# Apparently sad!



## adrianski (Jul 18, 2009)

Have found one advantage of getting old. Kids leave. More time. Audi TT!

Apparently this means I have joined the sad middle aged bloke club. From what I see and what the TT does to my face each time I drive it I can only disagree. Anyway thought I'd see what goes on here and all. Looks kind of interesting to me. So hi.


----------



## Ikon66 (Sep 12, 2003)

hi adrian and welcome to the TTF

plenty on here going through the midlife crisis :wink:


----------



## adrianski (Jul 18, 2009)

Many thanks.

Also have to find out how this forum thing works! Struggling at the mo :?


----------



## Hoggy (May 8, 2002)

Hi adrianski, Welcome to the TTF, I'm well past my midlife crisis (never actually noticed it myself) but still luv my TT & other cars.. 8) 
H.


----------



## Ikon66 (Sep 12, 2003)

adrianski said:


> Many thanks.
> 
> Also have to find out how this forum thing works!
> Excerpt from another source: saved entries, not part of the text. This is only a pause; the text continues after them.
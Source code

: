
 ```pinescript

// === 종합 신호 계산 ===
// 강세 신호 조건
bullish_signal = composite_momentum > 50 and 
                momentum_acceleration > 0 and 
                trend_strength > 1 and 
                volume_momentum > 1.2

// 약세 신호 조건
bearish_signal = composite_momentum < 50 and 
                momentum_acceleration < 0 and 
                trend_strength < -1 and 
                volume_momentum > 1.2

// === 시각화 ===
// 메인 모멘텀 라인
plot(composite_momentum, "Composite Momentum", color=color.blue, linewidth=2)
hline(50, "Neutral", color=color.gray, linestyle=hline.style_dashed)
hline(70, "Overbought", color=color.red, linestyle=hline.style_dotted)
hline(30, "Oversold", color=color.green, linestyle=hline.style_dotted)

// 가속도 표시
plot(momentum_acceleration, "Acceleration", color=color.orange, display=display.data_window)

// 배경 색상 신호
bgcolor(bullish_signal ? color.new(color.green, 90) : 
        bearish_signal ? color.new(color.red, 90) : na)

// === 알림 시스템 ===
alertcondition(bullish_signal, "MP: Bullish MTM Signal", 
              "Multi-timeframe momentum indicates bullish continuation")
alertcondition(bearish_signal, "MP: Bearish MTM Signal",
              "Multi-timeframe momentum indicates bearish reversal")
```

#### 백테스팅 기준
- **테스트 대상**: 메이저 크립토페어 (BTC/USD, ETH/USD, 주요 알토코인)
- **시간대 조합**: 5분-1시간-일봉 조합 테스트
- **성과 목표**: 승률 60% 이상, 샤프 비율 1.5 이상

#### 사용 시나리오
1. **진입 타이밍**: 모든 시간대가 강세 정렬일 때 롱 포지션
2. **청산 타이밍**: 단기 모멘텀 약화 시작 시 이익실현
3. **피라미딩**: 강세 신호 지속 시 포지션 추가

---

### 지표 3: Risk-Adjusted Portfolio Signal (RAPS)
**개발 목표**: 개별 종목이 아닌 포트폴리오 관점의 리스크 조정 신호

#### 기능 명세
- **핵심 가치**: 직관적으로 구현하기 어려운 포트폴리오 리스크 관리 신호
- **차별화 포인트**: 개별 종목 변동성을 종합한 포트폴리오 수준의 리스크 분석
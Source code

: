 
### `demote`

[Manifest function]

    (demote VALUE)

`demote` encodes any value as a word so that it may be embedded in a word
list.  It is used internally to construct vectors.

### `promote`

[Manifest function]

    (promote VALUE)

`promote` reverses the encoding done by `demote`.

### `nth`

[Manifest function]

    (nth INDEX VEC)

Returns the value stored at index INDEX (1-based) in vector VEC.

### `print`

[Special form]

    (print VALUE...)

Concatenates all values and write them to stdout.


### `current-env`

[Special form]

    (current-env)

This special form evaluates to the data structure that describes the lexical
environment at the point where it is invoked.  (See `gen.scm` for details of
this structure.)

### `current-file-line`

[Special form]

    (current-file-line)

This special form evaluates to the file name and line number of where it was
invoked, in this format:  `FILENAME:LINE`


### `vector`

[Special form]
Struggling at the mo :?


just ask away here for the moment 

Paul


----------



## jammyd (Oct 11, 2008)

Welcome to the forum


----------



## adrianski (Jul 18, 2009)

... thanks for the help offer but this is where teenage kids finally come in use!

AD


----------



## malstt (Apr 18, 2007)

Welcome. 8)


----------



## ellejake (Apr 9, 2009)

Welcome


----------



## Wallsendmag (Feb 12, 2004)

Welcome


----------



## YELLOW_TT (Feb 25, 2004)

Welcome join us young guys here www.ttoc.co.uk


----------